----- Records to use -----
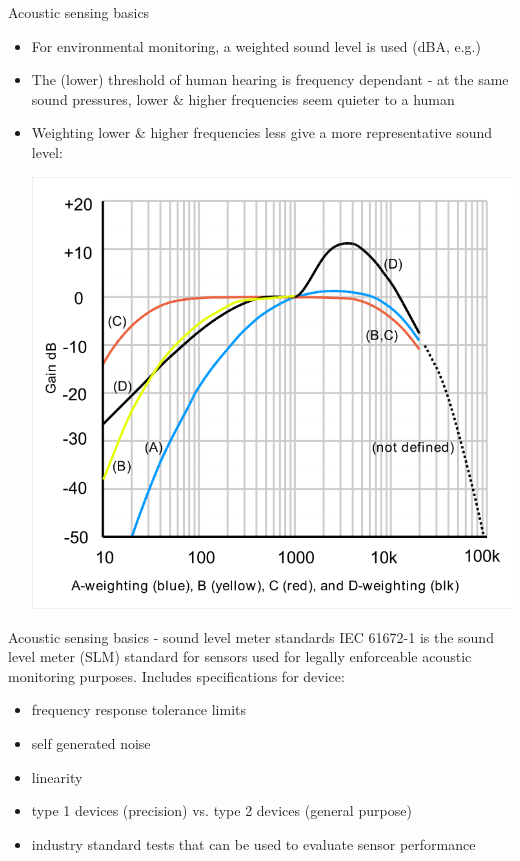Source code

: \documentclass{beamer}
\begin{document}
    \begin{frame}{Acoustic sensing basics}
        \begin{itemize}
            \item For environmental monitoring, a weighted sound level is used (dBA, e.g.)
            \item The (lower) threshold of human hearing is frequency dependant - at the same sound pressures, lower \& higher frequencies seem quieter to a human
            \item Weighting lower \& higher frequencies less give a more representative sound level:
            \begin{center}
            \includegraphics[scale=0.175]{figures/acoustic_weighting_curves.png}
            \end{center}
            
        \end{itemize}
    \end{frame}
    
    \begin{frame}{Acoustic sensing basics - sound level meter standards}
        IEC 61672-1 is the sound level meter (SLM) standard for sensors used for legally enforceable acoustic monitoring purposes. Includes specifications for device:
        \begin{itemize}
            \item frequency response tolerance limits
            \item self generated noise
            \item linearity 
            \item type 1 devices (precision) vs. type 2 devices (general purpose)
            \item industry standard tests that can be used to evaluate sensor performance
        \end{itemize}
    \end{frame}
    
\end{document}
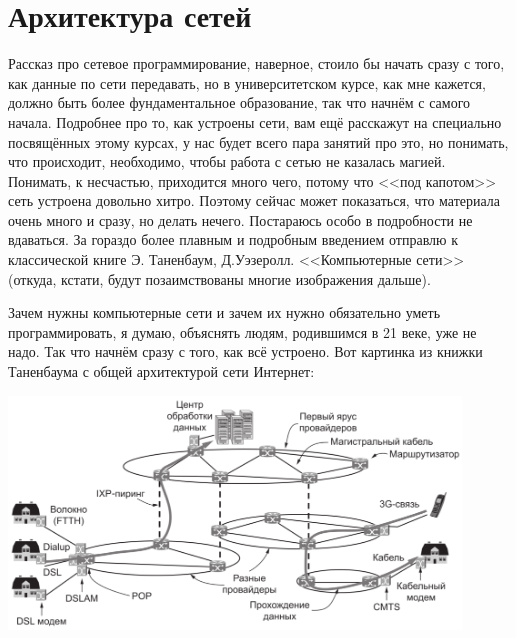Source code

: \documentclass{../../text-style}
\begin{document}
\maketitle
\thispagestyle{empty}

\section{Архитектура сетей}

Рассказ про сетевое программирование, наверное, стоило бы начать сразу с того, как данные по сети передавать, но в университетском курсе, как мне кажется, должно быть более фундаментальное образование, так что начнём с самого начала. Подробнее про то, как устроены сети, вам ещё расскажут на специально посвящённых этому курсах, у нас будет всего пара занятий про это, но понимать, что происходит, необходимо, чтобы работа с сетью не казалась магией. Понимать, к несчастью, приходится много чего, потому что <<под капотом>> сеть устроена довольно хитро. Поэтому сейчас может показаться, что материала очень много и сразу, но делать нечего. Постараюсь особо в подробности не вдаваться. За гораздо более плавным и подробным введением отправлю к классической книге Э. Таненбаум, Д.Уэзеролл. <<Компьютерные сети>> (откуда, кстати, будут позаимствованы многие изображения дальше).

Зачем нужны компьютерные сети и зачем их нужно обязательно уметь программировать, я думаю, объяснять людям, родившимся в 21 веке, уже не надо. Так что начнём сразу с того, как всё устроено. Вот картинка из книжки Таненбаума с общей архитектурой сети Интернет:
\begin{center}
    \includegraphics[width=0.9\textwidth]{internetArchitecture.png}
\end{center}
\end{document}
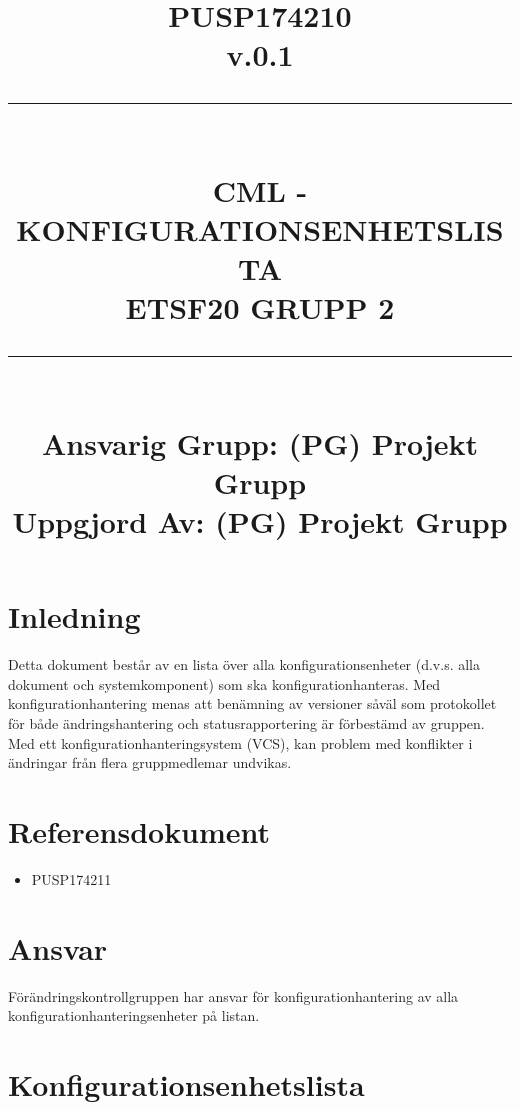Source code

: \documentclass[paper=a4, fontsize=11pt,twoside]{article}
\title{
		\documentNumber{#1}																						
		\documentVersion{#2}																				
		\HRule{0.5pt} \\ %
		\LARGE \textbf{\uppercase{#3}} \\
		\large \textbf{\uppercase{ETSF20 Grupp 2}} 
		\HRule{2pt} \\ [1.5cm]    
		\normalsize            
		\documentResponsible{#4} \\ 
		\documentCreator{#4}  
	}
\newcommand{\HRule}[1]{\rule{\linewidth}{#1}}
\newcommand{\documentNumber}[1]{\centering PUSP1742#1 \\[1.0cm]}
\newcommand{\documentVersion}[1]{\centering \small{v.#1} \\[1.0cm]}
\newcommand{\documentResponsible}[1]{\centering  Ansvarig Grupp: #1}
\newcommand{\documentCreator}[1]{\centering Uppgjord Av: #1}
\newcommand{\grouptitlepage}[4]{ 
	\title{
		\documentNumber{#1}																						
		\documentVersion{#2}																				
		\HRule{0.5pt} \\ %
		\LARGE \textbf{\uppercase{#3}} \\
		\large \textbf{\uppercase{ETSF20 Grupp 2}} 
		\HRule{2pt} \\ [1.5cm]    
		\normalsize            
		\documentResponsible{#4} \\ 
		\documentCreator{#4}  
	}																							
	\maketitle																							
	\thispagestyle{empty} 																					
	\newpage 
}
\begin{document}
\grouptitlepage
{10}  %
{0.1}
{CML - Konfigurationsenhetslista}
{(PG) Projekt Grupp}	
\tableofcontents
\section{Inledning}
Detta dokument består av en lista över alla konfigurationsenheter (d.v.s. alla dokument och systemkomponent) som ska konfigurationhanteras. Med konfigurationhantering menas att benämning av versioner såväl som protokollet för både ändringshantering och statusrapportering är förbestämd av gruppen. Med ett konfigurationhanteringsystem (VCS), kan problem med konflikter i ändringar från flera gruppmedlemar undvikas.

\section{Referensdokument}
\begin{itemize}
\item PUSP174211
\end{itemize}

\section{Ansvar}
Förändringskontrollgruppen har ansvar för konfigurationhantering av alla konfigurationhanteringsenheter på listan.

\section{Konfigurationsenhetslista}
\end{document}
-----
What is needed =
Give the count of lines in the material containing "includegraphics". The reply is that number alone.

Completed task =
2